Endothelial Dysfunction in Malaria Infection
Malaria is an acute infectious disease caused by parasitic protozoa of the genus Plasmodium. Severe malaria is a sepsis syndrome that was responsible for an estimated 429,000 deaths in 2016 (109). It is typically caused by Plasmodium falciparum and is a complex multisystem disease with cerebral involvement (CM) being the most severe manifestation. Despite treatment with intravenous artesunate, CM has a reported case fatality rate of 30% in adults and 18% in children, with approximately one-third of survivors left with long-term neurological and neurocognitive deficits (110–114). While the pathophysiology of severe malaria is incompletely understood, it is characterized by marked inflammation, oxidative stress, and endothelial dysfunction and microvascular leak associated with disruption of the Ang/Tie2 axis.

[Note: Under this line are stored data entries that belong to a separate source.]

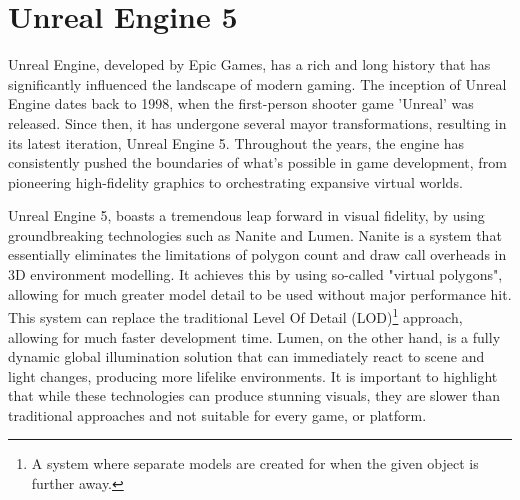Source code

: \section{Unreal Engine 5}

Unreal Engine, developed by Epic Games, has a rich and long history that has significantly influenced the landscape of modern gaming. The inception of Unreal Engine dates back to 1998, when the first-person shooter game 'Unreal'\cite{unreal-game} was released. Since then, it has undergone several mayor transformations, resulting in its latest iteration, Unreal Engine 5. Throughout the years, the engine has consistently pushed the boundaries of what's possible in game development, from pioneering high-fidelity graphics to orchestrating expansive virtual worlds.

Unreal Engine 5, boasts a tremendous leap forward in visual fidelity, by using groundbreaking technologies such as Nanite and Lumen.
Nanite is a system that essentially eliminates the limitations of polygon count and draw call overheads in 3D environment modelling. It achieves this by using so-called "virtual polygons", allowing for much greater model detail to be used without major performance hit. This system can replace the traditional Level Of Detail (LOD)\footnote{A system where separate models are created for when the given object is further away.} approach, allowing for much faster development time.
Lumen, on the other hand, is a fully dynamic global illumination solution that can immediately react to scene and light changes, producing more lifelike environments. It is important to highlight that while these technologies can produce stunning visuals, they are slower than traditional approaches and not suitable for every game, or platform.
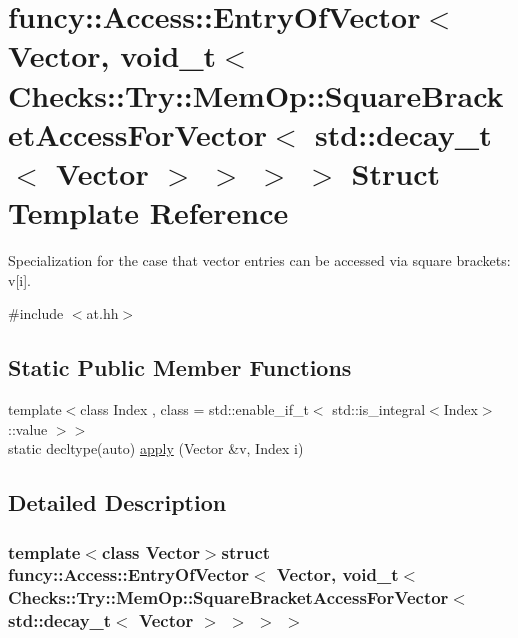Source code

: \hypertarget{structfuncy_1_1Access_1_1EntryOfVector_3_01Vector_00_01void__t_3_01Checks_1_1Try_1_1MemOp_1_1Squ5cd836559cca83db378509772a83f5e4}{\section{funcy\-:\-:Access\-:\-:Entry\-Of\-Vector$<$ Vector, void\-\_\-t$<$ Checks\-:\-:Try\-:\-:Mem\-Op\-:\-:Square\-Bracket\-Access\-For\-Vector$<$ std\-:\-:decay\-\_\-t$<$ Vector $>$ $>$ $>$ $>$ Struct Template Reference}
\label{structfuncy_1_1Access_1_1EntryOfVector_3_01Vector_00_01void__t_3_01Checks_1_1Try_1_1MemOp_1_1Squ5cd836559cca83db378509772a83f5e4}
}


Specialization for the case that vector entries can be accessed via square brackets\-: v\mbox{[}i\mbox{]}.  




{\ttfamily \#include $<$at.\-hh$>$}

\subsection*{Static Public Member Functions}
\begin{DoxyCompactItemize}
\item 
{\footnotesize template$<$class Index , class  = std\-::enable\-\_\-if\-\_\-t$<$ std\-::is\-\_\-integral$<$\-Index$>$\-::value $>$$>$ }\\static decltype(auto) \hyperlink{structfuncy_1_1Access_1_1EntryOfVector_3_01Vector_00_01void__t_3_01Checks_1_1Try_1_1MemOp_1_1Squ5cd836559cca83db378509772a83f5e4_afa3f896f3dcd730fd1f81795c5f3c2ae}{apply} (Vector \&v, Index i)
\end{DoxyCompactItemize}


\subsection{Detailed Description}
\subsubsection*{template$<$class Vector$>$struct funcy\-::\-Access\-::\-Entry\-Of\-Vector$<$ Vector, void\-\_\-t$<$ Checks\-::\-Try\-::\-Mem\-Op\-::\-Square\-Bracket\-Access\-For\-Vector$<$ std\-::decay\-\_\-t$<$ Vector $>$ $>$ $>$ $>$}

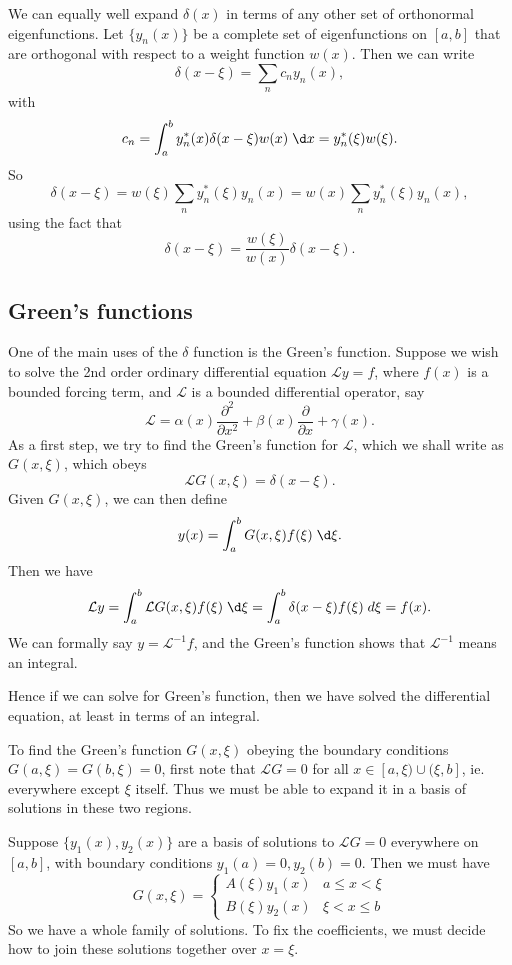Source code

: \documentclass[a4paper]{article}
\begin{document}
We can equally well expand $\delta(x)$ in terms of any other set of orthonormal eigenfunctions. Let $\{y_n(x)\}$ be a complete set of eigenfunctions on $[a, b]$ that are orthogonal with respect to a weight function $w(x)$. Then we can write
\[
  \delta (x - \xi) = \sum_{n} c_n y_n(x),
\]
with
\[
  c_n = \int_a^b y_n^*(x) \delta(x - \xi) w(x)\;\d x = y_n^*(\xi) w(\xi).
\]
So
\[
  \delta(x - \xi) = w(\xi) \sum_n y_n^* (\xi) y_n(x) = w(x) \sum_n y_n^*(\xi) y_n(x),
\]
using the fact that
\[
  \delta(x - \xi) = \frac{w(\xi)}{w(x)} \delta(x - \xi).
\]
\subsection{Green's functions}
One of the main uses of the $\delta$ function is the Green's function. Suppose we wish to solve the 2nd order ordinary differential equation $\mathcal{L}y = f$, where $f(x)$ is a bounded forcing term, and $\mathcal{L}$ is a bounded differential operator, say
\[
  \mathcal{L} = \alpha(x) \frac{\partial^2}{\partial x^2} + \beta(x) \frac{\partial}{\partial x} + \gamma(x).
\]
As a first step, we try to find the Green's function for $\mathcal{L}$, which we shall write as $G(x, \xi)$, which obeys
\[
  \mathcal{L} G(x, \xi) = \delta(x - \xi).
\]
Given $G(x, \xi)$, we can then define
\[
  y(x) = \int_{a}^b G(x, \xi) f(\xi) \;\d \xi.
\]
Then we have
\[
  \mathcal{L}y = \int_a^b \mathcal{L} G(x, \xi) f(\xi)\;\d \xi = \int_a^b \delta(x - \xi) f(\xi) \;d\xi = f(x).
\]
We can formally say $y = \mathcal{L}^{-1} f$, and the Green's function shows that $\mathcal{L}^{-1}$ means an integral.

Hence if we can solve for Green's function, then we have solved the differential equation, at least in terms of an integral.

To find the Green's function $G(x, \xi)$ obeying the boundary conditions $G(a, \xi) = G(b, \xi) = 0$, first note that $\mathcal{L} G = 0$ for all $x \in [a, \xi) \cup (\xi, b]$, ie. everywhere except $\xi$ itself. Thus we must be able to expand it in a basis of solutions in these two regions.

Suppose $\{y_1(x), y_2(x)\}$ are a basis of solutions to $\mathcal{L}G = 0$ everywhere on $[a, b]$, with boundary conditions $y_1(a) = 0, y_2(b) = 0$. Then we must have
\[
  G(x, \xi) =
  \begin{cases}
    A(\xi) y_1(x) & a \leq x < \xi\\
    B(\xi) y_2(x) & \xi < x \leq b
  \end{cases}
\]
So we have a whole family of solutions. To fix the coefficients, we must decide how to join these solutions together over $x = \xi$.
\end{document}
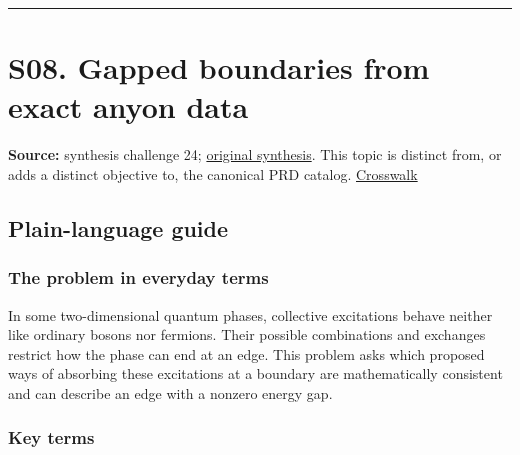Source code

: \documentclass[
  11pt,
]{article}
\begin{document}
\begin{center}\rule{0.5\linewidth}{0.5pt}\end{center}

\section{S08. Gapped boundaries from exact anyon data}

\textbf{Source:} synthesis challenge 24;
\href{https://github.com/rick-stevens-ai/Pure-Thought/blob/main/NOTES/30-Most-Compelling-Pure-Thought-AI-Challenges.md}{original
synthesis}. This topic is distinct from, or adds a distinct objective
to, the canonical PRD catalog.
\href{https://github.com/rick-stevens-ai/Pure-Thought/blob/main/reviews/SYNTHESIS-CROSSWALK.md}{Crosswalk}

\subsection{Plain-language guide}

\subsubsection{The problem in everyday terms}

In some two-dimensional quantum phases, collective excitations behave
neither like ordinary bosons nor fermions. Their possible combinations
and exchanges restrict how the phase can end at an edge. This problem
asks which proposed ways of absorbing these excitations at a boundary
are mathematically consistent and can describe an edge with a nonzero
energy gap.

\subsubsection{Key terms}
\end{document}
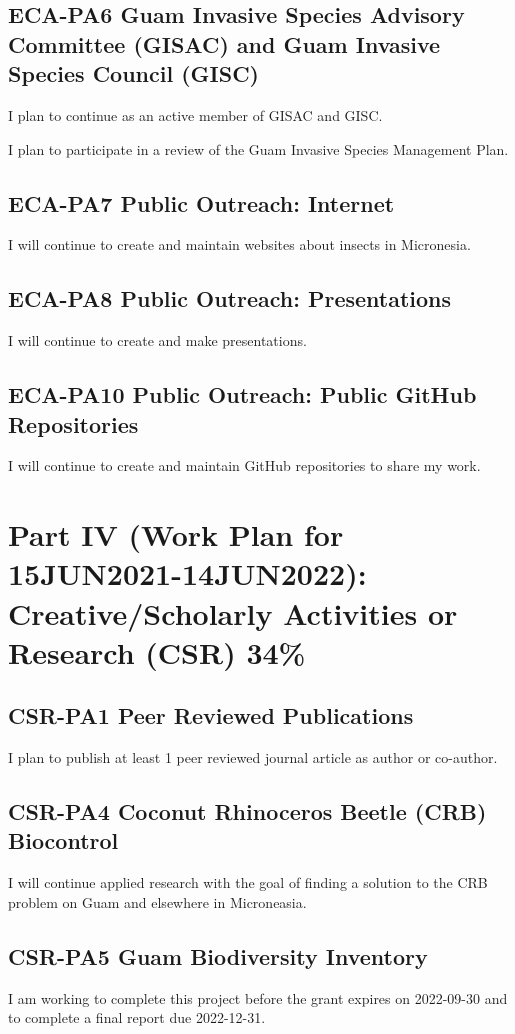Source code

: \subsection{ECA-PA6 Guam Invasive Species Advisory Committee (GISAC) and Guam Invasive Species Council (GISC)}
I plan to continue as an active member of GISAC and GISC.

I plan to participate in a review of the Guam Invasive Species Management Plan.

\subsection{ECA-PA7 Public Outreach: Internet}
I will continue to create and maintain websites about insects in Micronesia.

\subsection{ECA-PA8 Public Outreach: Presentations}
I will continue to create and make presentations.

\subsection{ECA-PA10 Public Outreach: Public GitHub Repositories}
I will continue to create and maintain GitHub repositories to share my work.

\newpage
\section{Part IV (Work Plan for 15JUN2021-14JUN2022): Creative/Scholarly Activities or Research (CSR) 34\%}

\subsection{CSR-PA1 Peer Reviewed Publications} 
I plan to publish at least 1 peer reviewed journal article as author or co-author.

\subsection{CSR-PA4 Coconut Rhinoceros Beetle (CRB) Biocontrol}

I will continue applied research with the goal of finding a solution to the CRB problem on Guam and elsewhere in Microneasia. 

\subsection{CSR-PA5 Guam Biodiversity Inventory}I am working to complete this project before the grant expires on 2022-09-30 and to complete a final report due 2022-12-31.

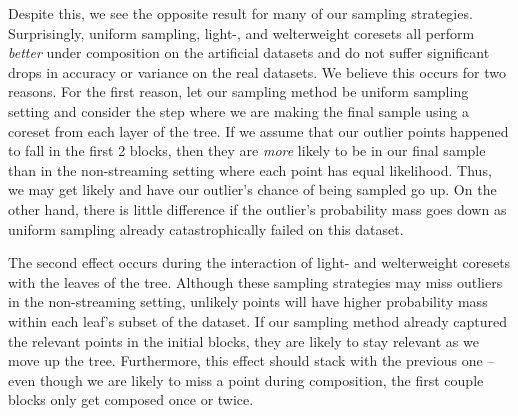 Despite this, we see the opposite result for many of our sampling strategies. Surprisingly, uniform sampling, light-, and welterweight coresets all perform
\emph{better} under composition on the artificial datasets and do not suffer significant drops in accuracy or variance on the real datasets. We believe this
occurs for two reasons. For the first reason, let our sampling method be uniform sampling setting and consider the step where we are making the final sample
using a coreset from each layer of the tree. If we assume that our outlier points happened to fall in the first 2 blocks, then they are \emph{more} likely to be
in our final sample than in the non-streaming setting where each point has equal likelihood. Thus, we may get likely and have our outlier's chance of being
sampled go up. On the other hand, there is little difference if the outlier's probability mass goes down as uniform sampling already catastrophically failed
on this dataset.

The second effect occurs during the interaction of light- and welterweight coresets with the leaves of the tree. Although these sampling strategies may miss
outliers in the non-streaming setting, unlikely points will have higher probability mass within each leaf's subset of the dataset. If our sampling method
already captured the relevant points in the initial blocks, they are likely to stay relevant as we move up the tree. Furthermore, this effect should stack with
the previous one -- even though we are likely to miss a point during composition, the first couple blocks only get composed once or twice.


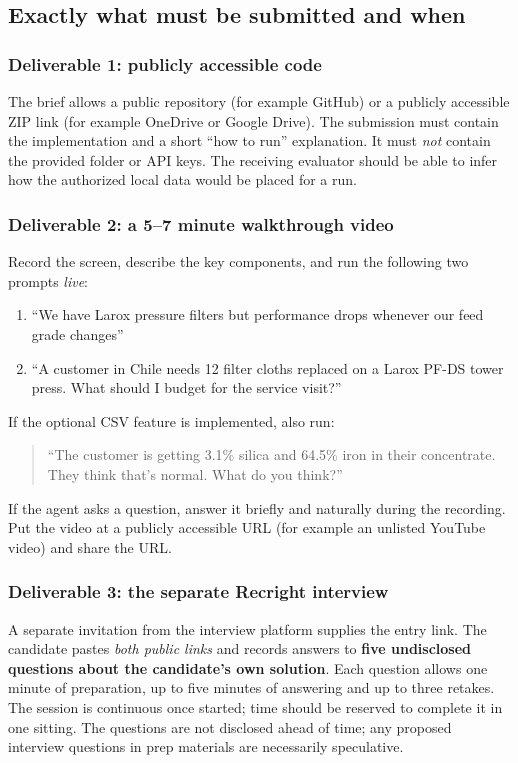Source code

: \documentclass[11pt,a4paper]{article}
\DeclareRobustCommand{\code}[1]{{\ttfamily\small\detokenize{#1}}}
\newcommand{\term}[1]{\textbf{#1}}
\begin{document}
\subsection{Exactly what must be submitted and when}
\subsubsection{Deliverable 1: publicly accessible code}
The brief allows a public repository (for example GitHub) or a publicly accessible ZIP link (for example OneDrive or Google Drive). The submission must contain the implementation and a short ``how to run'' explanation. It must \emph{not} contain the provided \code{data/} folder or API keys. The receiving evaluator should be able to infer how the authorized local data would be placed for a run.

\subsubsection{Deliverable 2: a 5--7 minute walkthrough video}
Record the screen, describe the key components, and run the following two prompts \emph{live}:
\begin{enumerate}
\item ``We have Larox pressure filters but performance drops whenever our feed grade changes''
\item ``A customer in Chile needs 12 filter cloths replaced on a Larox PF-DS tower press. What should I budget for the service visit?''
\end{enumerate}
If the optional CSV feature is implemented, also run:
\begin{quote}
``The customer is getting 3.1\% silica and 64.5\% iron in their concentrate. They think that's normal. What do you think?''
\end{quote}
If the agent asks a question, answer it briefly and naturally during the recording. Put the video at a publicly accessible URL (for example an unlisted YouTube video) and share the URL.

\subsubsection{Deliverable 3: the separate Recright interview}
A separate invitation from the interview platform supplies the entry link. The candidate pastes \emph{both public links} and records answers to \term{five undisclosed questions about the candidate's own solution}. Each question allows one minute of preparation, up to five minutes of answering and up to three retakes. The session is continuous once started; time should be reserved to complete it in one sitting. The questions are not disclosed ahead of time; any proposed interview questions in prep materials are necessarily speculative.
\end{document}
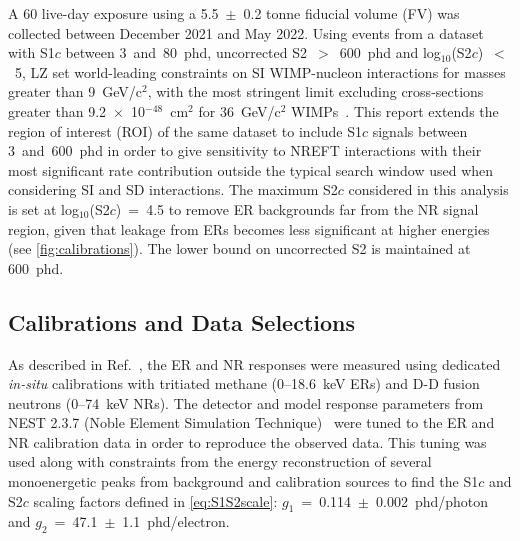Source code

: \documentclass[reprint, showpacs,
preprintnumbers,
amsmath,amssymb,
aps, floatfix,
superscriptaddress,
prd, nofootinbib]{revtex4-1}
\begin{document}
A 60 live-day exposure using a 5.5~$\pm$~0.2 tonne fiducial volume (FV) was collected between December 2021 and May 2022. 
Using events from a dataset with S1$c$ between 3~and~80~phd, uncorrected S2~$>$~600~phd and log$_{10}$(S2$c$)~$<$~5, LZ set world-leading constraints on SI WIMP-nucleon interactions for masses greater than 9~GeV/c$^2$, 
with the most stringent limit excluding cross-sections greater than 9.2~$\times$~10$^{-48}$~cm$^2$ for 36~GeV/c$^2$ WIMPs~\cite{LZ:SR1WS_2022}. 
This report extends the region of interest (ROI) of the same dataset to include S1$c$ signals between 3~and~600~phd in order to give sensitivity to NREFT interactions with their most significant rate contribution outside the typical search window used when considering SI and SD interactions. 
The maximum S2$c$ considered in this analysis is set at log$_{10}$(S2$c$)~=~4.5 to remove ER backgrounds far from the NR signal region, given that leakage from ERs becomes less significant at higher energies (see \autoref{fig:calibrations}).
The lower bound on uncorrected S2 is maintained at 600~phd.

\subsection{\label{subsec:cal_and_data}Calibrations and Data Selections}
\par
As described in Ref.~\cite{LZ:SR1WS_2022}, the ER and NR responses were measured using dedicated \textit{in-situ} calibrations with tritiated methane (0--18.6~keV ERs) and D-D fusion neutrons (0--74~keV NRs). 
The detector and model response parameters from NEST 2.3.7 (Noble Element Simulation Technique)~\cite{NEST:paper_2022, NEST:paper_2023} were tuned to the ER and NR calibration data in order to reproduce the observed data. 
This tuning was used along with constraints from the energy reconstruction of several monoenergetic peaks from background and calibration sources to find the S1$c$ and S2$c$ scaling factors defined in \autoref{eq:S1S2scale}: $g_1$~=~0.114~$\pm$~0.002~phd/photon and $g_2$~=~47.1~$\pm$~1.1~phd/electron. 
\end{document}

The interaction between parasitized red blood cells (RBCs) and the host endothelium is central to the pathobiology of malaria infection and the development of severe disease. P. falciparum-infected RBCs (iRBCs) express the P. falciparum erythrocyte membrane protein 1 (PfEMP-1) on their cell surface, which mediates binding of the iRBCs to host EC receptors, including intracellular adhesion molecule-1 (ICAM-1), cluster of differentiation 36 (CD36), endothelial protein C receptor (EPCR), and gC1qR (115–118). This cytoadhesion leads to organ-specific sequestration of iRBCs, resulting in microvascular obstruction, impaired perfusion, hypoxia and metabolic derangements (119), all of which can contribute to endothelial activation (37, 63, 120, 121).
Endothelial stability is mediated in large part by two distinct but inter-related pathways, the Ang/Tie2 axis and the NO biosynthetic pathway (discussed below). Similar to bacterial sepsis, Ang1 has been shown to play a protective role in the severe malaria models (45), while several human studies have demonstrated a positive correlation between increased circulating Ang2 levels and poor clinical outcomes in pediatric and adult malaria infections (49, 52, 61, 122–124). Increased levels of Ang2 have also been implicated in the pathogenesis of placental malaria and its associated adverse birth outcomes, including stillbirth and fetal growth restriction (125–127).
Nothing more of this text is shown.